## Data for processing
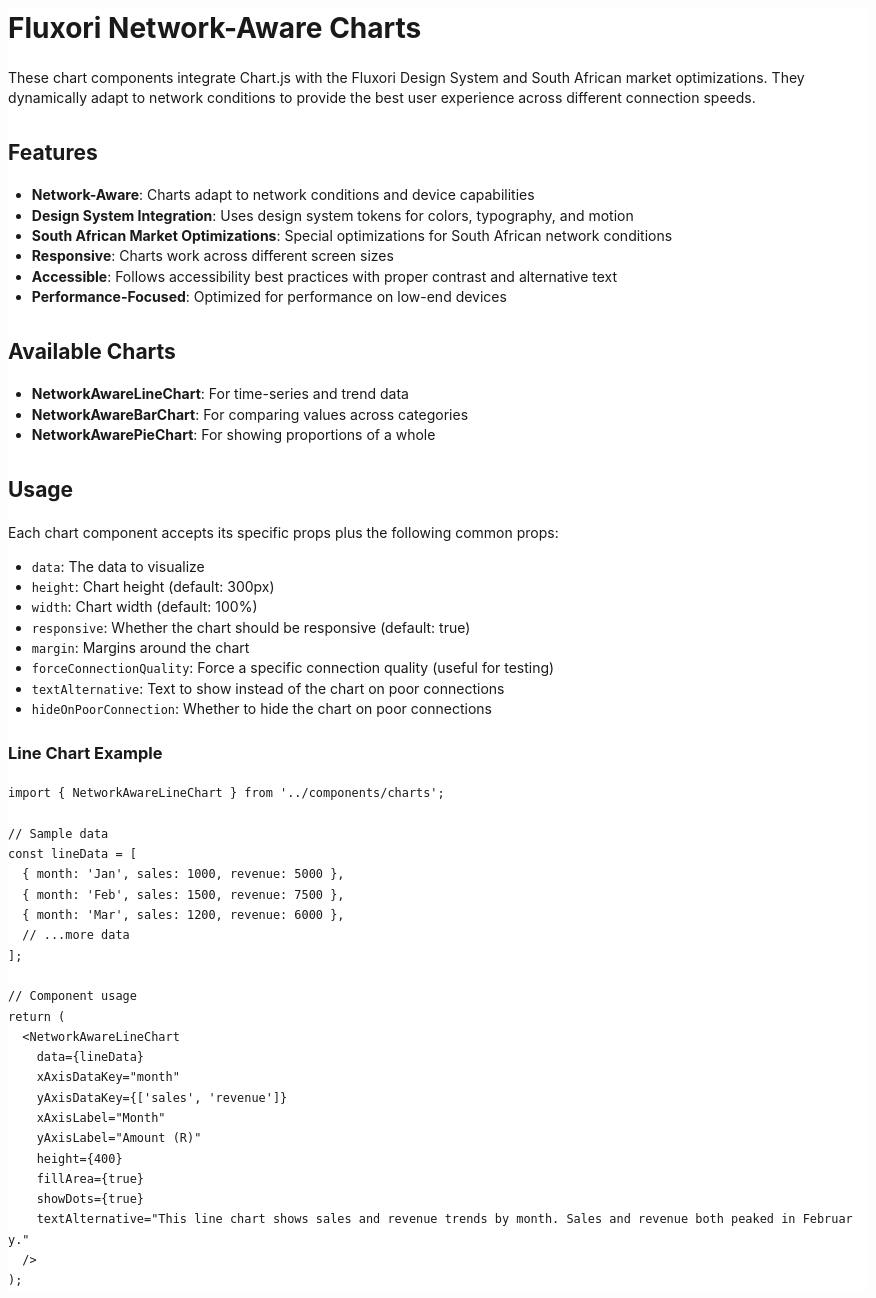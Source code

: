 # Fluxori Network-Aware Charts

These chart components integrate Chart.js with the Fluxori Design System and South African market optimizations. They dynamically adapt to network conditions to provide the best user experience across different connection speeds.

## Features

- **Network-Aware**: Charts adapt to network conditions and device capabilities
- **Design System Integration**: Uses design system tokens for colors, typography, and motion
- **South African Market Optimizations**: Special optimizations for South African network conditions
- **Responsive**: Charts work across different screen sizes
- **Accessible**: Follows accessibility best practices with proper contrast and alternative text
- **Performance-Focused**: Optimized for performance on low-end devices

## Available Charts

- **NetworkAwareLineChart**: For time-series and trend data
- **NetworkAwareBarChart**: For comparing values across categories
- **NetworkAwarePieChart**: For showing proportions of a whole

## Usage

Each chart component accepts its specific props plus the following common props:

- `data`: The data to visualize
- `height`: Chart height (default: 300px)
- `width`: Chart width (default: 100%)
- `responsive`: Whether the chart should be responsive (default: true)
- `margin`: Margins around the chart
- `forceConnectionQuality`: Force a specific connection quality (useful for testing)
- `textAlternative`: Text to show instead of the chart on poor connections
- `hideOnPoorConnection`: Whether to hide the chart on poor connections

### Line Chart Example

```tsx
import { NetworkAwareLineChart } from '../components/charts';

// Sample data
const lineData = [
  { month: 'Jan', sales: 1000, revenue: 5000 },
  { month: 'Feb', sales: 1500, revenue: 7500 },
  { month: 'Mar', sales: 1200, revenue: 6000 },
  // ...more data
];

// Component usage
return (
  <NetworkAwareLineChart
    data={lineData}
    xAxisDataKey="month"
    yAxisDataKey={['sales', 'revenue']}
    xAxisLabel="Month"
    yAxisLabel="Amount (R)"
    height={400}
    fillArea={true}
    showDots={true}
    textAlternative="This line chart shows sales and revenue trends by month. Sales and revenue both peaked in February."
  />
);
```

## Action item
All that is needed is the exact run of lines from the start of the material above through the one containing "(useful for testing)", pictures left out.

## Answer space
Source code

: # Fluxori Network-Aware Charts

These chart components integrate Chart.js with the Fluxori Design System and South African market optimizations. They dynamically adapt to network conditions to provide the best user experience across different connection speeds.

## Features

- **Network-Aware**: Charts adapt to network conditions and device capabilities
- **Design System Integration**: Uses design system tokens for colors, typography, and motion
- **South African Market Optimizations**: Special optimizations for South African network conditions
- **Responsive**: Charts work across different screen sizes
- **Accessible**: Follows accessibility best practices with proper contrast and alternative text
- **Performance-Focused**: Optimized for performance on low-end devices

## Available Charts

- **NetworkAwareLineChart**: For time-series and trend data
- **NetworkAwareBarChart**: For comparing values across categories
- **NetworkAwarePieChart**: For showing proportions of a whole

## Usage

Each chart component accepts its specific props plus the following common props:

- `data`: The data to visualize
- `height`: Chart height (default: 300px)
- `width`: Chart width (default: 100%)
- `responsive`: Whether the chart should be responsive (default: true)
- `margin`: Margins around the chart
- `forceConnectionQuality`: Force a specific connection quality (useful for testing)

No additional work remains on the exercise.